One of the accepted indicia of a lack of job relatedness is proof of a flawed job analysis. In Vulcan Society v. Civil Service Commission, supra, 490 F.2d at 396, this circuit indicated that the poorer the preparation of the test, the greater the need to demonstrate its "manifest relationship" to the job.

In Guardians II, the job analysis for examinations given prior to 1972 had come under heavy attack. Preparation for Examination No. 8155 began in the fall of 1978. At about that time, the department of personnel published Procedures, a guide setting out the requisites of job analysis for an examination which would conform to APA's professional standards and satisfy the Uniform Guidelines. Esther Juni was given the responsibility for designing the 1979 test. She took some of the steps required by Procedures, APA standards and the Uniform Guidelines but deviated therefrom in some respects. Unfortunately, her departures fatally flawed the test's preparation and in essence reduced that effort from the required professionalism to the level of a homemade test.
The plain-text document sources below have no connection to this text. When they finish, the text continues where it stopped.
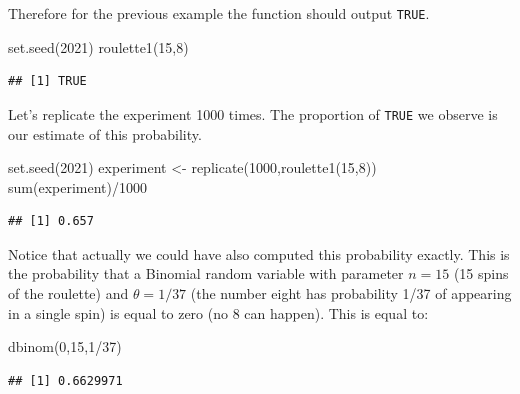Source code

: \documentclass[
]{book}
\newenvironment{Shaded}{\begin{snugshade}}{\end{snugshade}}
\newcommand{\DecValTok}[1]{\textcolor[rgb]{0.00,0.00,0.81}{#1}}
\newcommand{\FunctionTok}[1]{\textcolor[rgb]{0.00,0.00,0.00}{#1}}
\newcommand{\NormalTok}[1]{#1}
\newcommand{\OtherTok}[1]{\textcolor[rgb]{0.56,0.35,0.01}{#1}}
\newcommand{\SpecialCharTok}[1]{\textcolor[rgb]{0.00,0.00,0.00}{#1}}
\begin{document}
Therefore for the previous example the function should output \texttt{TRUE}.

\begin{Shaded}
\begin{Highlighting}[]
\FunctionTok{set.seed}\NormalTok{(}\DecValTok{2021}\NormalTok{)}
\FunctionTok{roulette1}\NormalTok{(}\DecValTok{15}\NormalTok{,}\DecValTok{8}\NormalTok{)}
\end{Highlighting}
\end{Shaded}

\begin{verbatim}
## [1] TRUE
\end{verbatim}

Let's replicate the experiment 1000 times. The proportion of \texttt{TRUE} we observe is our estimate of this probability.

\begin{Shaded}
\begin{Highlighting}[]
\FunctionTok{set.seed}\NormalTok{(}\DecValTok{2021}\NormalTok{)}
\NormalTok{experiment }\OtherTok{\textless{}{-}} \FunctionTok{replicate}\NormalTok{(}\DecValTok{1000}\NormalTok{,}\FunctionTok{roulette1}\NormalTok{(}\DecValTok{15}\NormalTok{,}\DecValTok{8}\NormalTok{))}
\FunctionTok{sum}\NormalTok{(experiment)}\SpecialCharTok{/}\DecValTok{1000}
\end{Highlighting}
\end{Shaded}

\begin{verbatim}
## [1] 0.657
\end{verbatim}

Notice that actually we could have also computed this probability exactly. This is the probability that a Binomial random variable with parameter \(n=15\) (15 spins of the roulette) and \(\theta = 1/37\) (the number eight has probability 1/37 of appearing in a single spin) is equal to zero (no 8 can happen). This is equal to:

\begin{Shaded}
\begin{Highlighting}[]
\FunctionTok{dbinom}\NormalTok{(}\DecValTok{0}\NormalTok{,}\DecValTok{15}\NormalTok{,}\DecValTok{1}\SpecialCharTok{/}\DecValTok{37}\NormalTok{)}
\end{Highlighting}
\end{Shaded}

\begin{verbatim}
## [1] 0.6629971
\end{verbatim}
\end{document}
The most fatal flaw of all is that Juni as the test designer lost control of various critical aspects of the test's preparation. She went to police officers for help in defining the work behaviors and abilities in a policeman's job performance. While Procedures approves of this practice, it is made clear that the test maker's responsibility is to verify for herself that the KSA's or *795 behaviors to be tested are in fact those actually performed on the job. The police were asked to furnish officers to describe the tasks performed, to define the abilities needed and to rate them in terms of frequency, importance, and time spent, and to frame appropriate questions. She requested that these officers constitute a fair cross section of the department and that past good performance records be a basis for selection. No one from the department of personnel, however, seems to have reviewed the selection to determine whether the officers were indeed "job knowledge experts" for the assigned tasks. The casual manner in which at least one of the participants was chosen (see Burkhalter's testimony) leaves some question as to what standards the police were using. At any rate, the test maker cannot demonstrate that the consultants utilized were suited for the assignment.
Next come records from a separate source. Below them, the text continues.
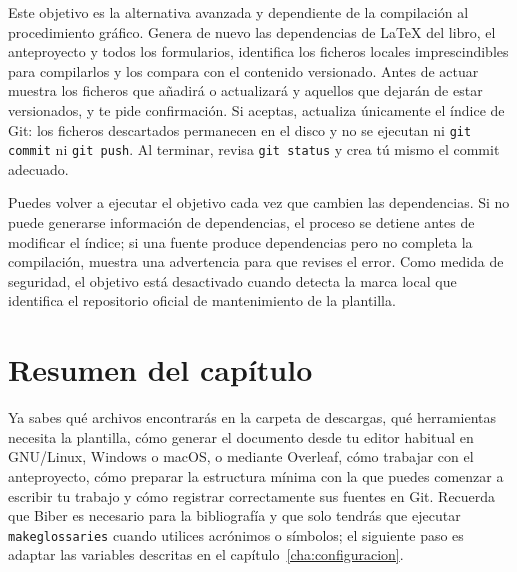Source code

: Este objetivo es la alternativa avanzada y dependiente de la compilación al procedimiento gráfico. Genera de nuevo las dependencias de \LaTeX{} del libro, el anteproyecto y todos los formularios, identifica los ficheros locales imprescindibles para compilarlos y los compara con el contenido versionado. Antes de actuar muestra los ficheros que añadirá o actualizará y aquellos que dejarán de estar versionados, y te pide confirmación. Si aceptas, actualiza únicamente el índice de Git: los ficheros descartados permanecen en el disco y no se ejecutan ni \texttt{git commit} ni \texttt{git push}. Al terminar, revisa \texttt{git status} y crea tú mismo el commit adecuado.

Puedes volver a ejecutar el objetivo cada vez que cambien las dependencias. Si no puede generarse información de dependencias, el proceso se detiene antes de modificar el índice; si una fuente produce dependencias pero no completa la compilación, muestra una advertencia para que revises el error. Como medida de seguridad, el objetivo está desactivado cuando detecta la marca local que identifica el repositorio oficial de mantenimiento de la plantilla.

\section{Resumen del capítulo}
\label{sec:resumen-primeros-pasos}

Ya sabes qué archivos encontrarás en la carpeta de descargas, qué herramientas necesita la plantilla, cómo generar el documento desde tu editor habitual en GNU/Linux, Windows o macOS, o mediante Overleaf, cómo trabajar con el anteproyecto, cómo preparar la estructura mínima con la que puedes comenzar a escribir tu trabajo y cómo registrar correctamente sus fuentes en Git. Recuerda que Biber es necesario para la bibliografía y que solo tendrás que ejecutar \texttt{makeglossaries} cuando utilices acrónimos o símbolos; el siguiente paso es adaptar las variables descritas en el capítulo~\ref{cha:configuracion}.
While this deficiency might be considered de minimus had the test maker been in control of actually defining what police officers' work behaviors encompass, the latter task was left entirely to the selected officers. At trial defendants could not define the governing KSA's except to tell us what the police said they were. Counsel for defendants, Juni and Finkelman contended that it was sufficient for the police to know what the KSA's were. Neither they, nor we, had to be enlightened on that issue. That proposition must surely be incorrect. It is not possible for the test maker to design an examination to measure work behaviors, or in this case KSA's, that she cannot explain, analyze or define. She must know that the KSA's identified by those with knowledge of the job actually relate to a substantial portion of the job in issue. Procedures would seem to require that the test designer, not the work knowledgeable consultants, be in charge of analyzing the KSA's and work behaviors in structuring the test. Here much of the test's preparation was done by various teams of police officers without the test maker understanding precisely what had been done.
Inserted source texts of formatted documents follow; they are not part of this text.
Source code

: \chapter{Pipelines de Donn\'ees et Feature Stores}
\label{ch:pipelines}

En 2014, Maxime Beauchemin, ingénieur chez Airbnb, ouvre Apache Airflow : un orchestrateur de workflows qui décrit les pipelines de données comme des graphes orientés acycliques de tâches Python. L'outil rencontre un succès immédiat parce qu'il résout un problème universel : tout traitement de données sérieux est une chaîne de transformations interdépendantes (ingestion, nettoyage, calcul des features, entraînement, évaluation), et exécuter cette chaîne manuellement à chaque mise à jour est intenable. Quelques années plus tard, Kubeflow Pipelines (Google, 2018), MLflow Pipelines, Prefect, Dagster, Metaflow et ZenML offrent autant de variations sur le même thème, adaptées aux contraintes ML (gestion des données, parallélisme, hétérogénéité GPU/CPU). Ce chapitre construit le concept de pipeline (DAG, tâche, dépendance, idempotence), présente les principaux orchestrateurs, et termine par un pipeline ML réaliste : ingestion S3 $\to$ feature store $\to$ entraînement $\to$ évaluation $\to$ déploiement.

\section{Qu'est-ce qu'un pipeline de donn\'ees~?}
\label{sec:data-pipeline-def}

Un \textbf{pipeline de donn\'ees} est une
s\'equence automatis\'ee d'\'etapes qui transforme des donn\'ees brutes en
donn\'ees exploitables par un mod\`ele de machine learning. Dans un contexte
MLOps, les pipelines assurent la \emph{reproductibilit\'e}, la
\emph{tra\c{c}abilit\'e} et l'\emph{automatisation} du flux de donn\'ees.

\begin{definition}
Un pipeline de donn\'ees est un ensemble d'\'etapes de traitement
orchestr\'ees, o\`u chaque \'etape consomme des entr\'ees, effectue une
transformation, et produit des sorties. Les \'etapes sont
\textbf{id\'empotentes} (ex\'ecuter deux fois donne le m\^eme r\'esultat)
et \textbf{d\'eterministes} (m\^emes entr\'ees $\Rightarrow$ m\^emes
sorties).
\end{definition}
The Uniform Guidelines, § 14C(2), require that a "job analysis focus on work behavior(s) and the tasks associated with them." The 71 tasks initially identified and subsequently reduced to 42 were not delineated with precision; e. g., interacts with the community and provides information and assistance to the public; performs stop and frisk of appropriate individuals; interacts with juveniles in non-arrest situations are vague definitions and do not provide the test maker with a mirror image of the police officer's work behavior. Nor was the process of identifying the KSA's sufficiently controlled to insure that they were "operationally defined" in terms of observable aspects of work behavior on the job. See Uniform Guidelines, § 14C(4) and Procedures, passim.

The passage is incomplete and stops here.